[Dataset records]
****************************************
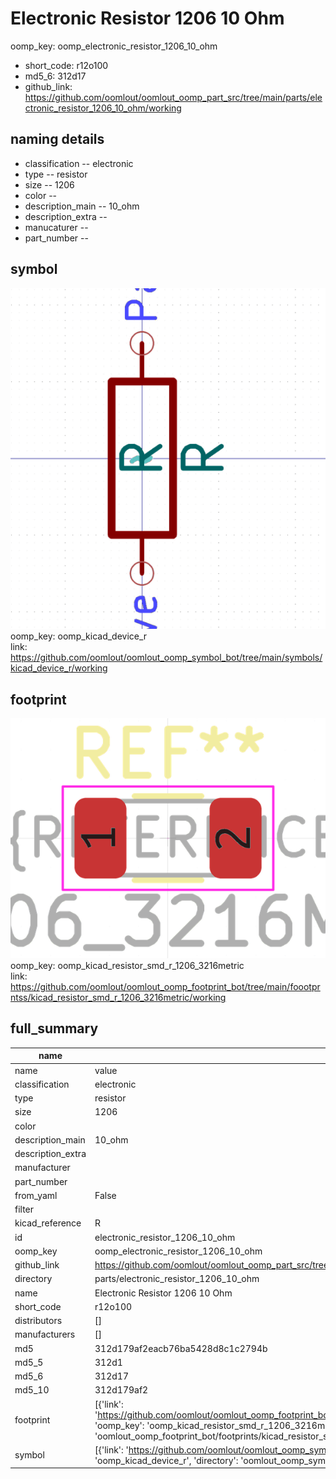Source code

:# Electronic Resistor 1206 10 Ohm
oomp_key: oomp_electronic_resistor_1206_10_ohm 

  
* short_code: r12o100
* md5_6: 312d17  
* github_link: https://github.com/oomlout/oomlout_oomp_part_src/tree/main/parts/electronic_resistor_1206_10_ohm/working  
## naming details
* classification -- electronic
* type -- resistor
* size -- 1206
* color -- 
* description_main -- 10_ohm
* description_extra -- 
* manucaturer -- 
* part_number -- 



## symbol

![](symbol/0/working/working_600.png)  
oomp_key: oomp_kicad_device_r  
link: https://github.com/oomlout/oomlout_oomp_symbol_bot/tree/main/symbols/kicad_device_r/working  

## footprint

![](footprint/0/working/working_600.png)  
oomp_key: oomp_kicad_resistor_smd_r_1206_3216metric  
link: https://github.com/oomlout/oomlout_oomp_footprint_bot/tree/main/foootprntss/kicad_resistor_smd_r_1206_3216metric/working  

## full_summary
| name | value | 
| --- | --- | 
| name | value | 
| classification | electronic | 
| type | resistor | 
| size | 1206 | 
| color |  | 
| description_main | 10_ohm | 
| description_extra |  | 
| manufacturer |  | 
| part_number |  | 
| from_yaml | False | 
| filter |  | 
| kicad_reference | R | 
| id | electronic_resistor_1206_10_ohm | 
| oomp_key | oomp_electronic_resistor_1206_10_ohm | 
| github_link | https://github.com/oomlout/oomlout_oomp_part_src/tree/main/parts/electronic_resistor_1206_10_ohm/working | 
| directory | parts/electronic_resistor_1206_10_ohm | 
| name | Electronic Resistor 1206 10 Ohm | 
| short_code | r12o100 | 
| distributors | [] | 
| manufacturers | [] | 
| md5 | 312d179af2eacb76ba5428d8c1c2794b | 
| md5_5 | 312d1 | 
| md5_6 | 312d17 | 
| md5_10 | 312d179af2 | 
| footprint | [{'link': 'https://github.com/oomlout/oomlout_oomp_footprint_bot/tree/main/foootprntss/kicad_resistor_smd_r_1206_3216metric', 'oomp_key': 'oomp_kicad_resistor_smd_r_1206_3216metric', 'directory': 'oomlout_oomp_footprint_bot/footprints/kicad_resistor_smd_r_1206_3216metric//working/working.kicad_mod'}] | 
| symbol | [{'link': 'https://github.com/oomlout/oomlout_oomp_symbol_bot/tree/main/symbols/kicad_device_r', 'oomp_key': 'oomp_kicad_device_r', 'directory': 'oomlout_oomp_symbol_bot/symbols/kicad_device_r//working/working.kicad_sym'}] |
****************************************
** WORK REQUIRED **
Each line of the data in which the string "parts" appears needs to be copied.

** ANSWER SPACE **
* github_link: https://github.com/oomlout/oomlout_oomp_part_src/tree/main/parts/electronic_resistor_1206_10_ohm/working  
| github_link | https://github.com/oomlout/oomlout_oomp_part_src/tree/main/parts/electronic_resistor_1206_10_ohm/working | 
| directory | parts/electronic_resistor_1206_10_ohm | 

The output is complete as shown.